> [WHAT YOU HAVE TO DO]:
Write out the data once more, exactly as it reads.

> [Source texts of formatted documents]:

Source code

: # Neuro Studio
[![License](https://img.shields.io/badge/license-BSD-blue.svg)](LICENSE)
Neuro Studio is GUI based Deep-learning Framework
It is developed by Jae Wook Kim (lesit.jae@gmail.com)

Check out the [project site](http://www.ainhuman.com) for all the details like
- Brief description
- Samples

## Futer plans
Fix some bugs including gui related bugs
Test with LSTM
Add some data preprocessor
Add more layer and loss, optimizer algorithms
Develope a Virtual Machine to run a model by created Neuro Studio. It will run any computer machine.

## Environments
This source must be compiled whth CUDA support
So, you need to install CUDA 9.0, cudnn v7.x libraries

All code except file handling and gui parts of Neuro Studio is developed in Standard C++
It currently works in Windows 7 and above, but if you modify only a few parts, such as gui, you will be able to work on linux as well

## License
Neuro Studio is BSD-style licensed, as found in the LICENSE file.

> [SOLUTION TO THIS TASK]:
Source code

: # Neuro Studio
[![License](https://img.shields.io/badge/license-BSD-blue.svg)](LICENSE)
Neuro Studio is GUI based Deep-learning Framework
It is developed by Jae Wook Kim (lesit.jae@gmail.com)

Check out the [project site](http://www.ainhuman.com) for all the details like
- Brief description
- Samples

## Futer plans
Fix some bugs including gui related bugs
Test with LSTM
Add some data preprocessor
Add more layer and loss, optimizer algorithms
Develope a Virtual Machine to run a model by created Neuro Studio. It will run any computer machine.

## Environments
This source must be compiled whth CUDA support
So, you need to install CUDA 9.0, cudnn v7.x libraries

All code except file handling and gui parts of Neuro Studio is developed in Standard C++
It currently works in Windows 7 and above, but if you modify only a few parts, such as gui, you will be able to work on linux as well

## License
Neuro Studio is BSD-style licensed, as found in the LICENSE file.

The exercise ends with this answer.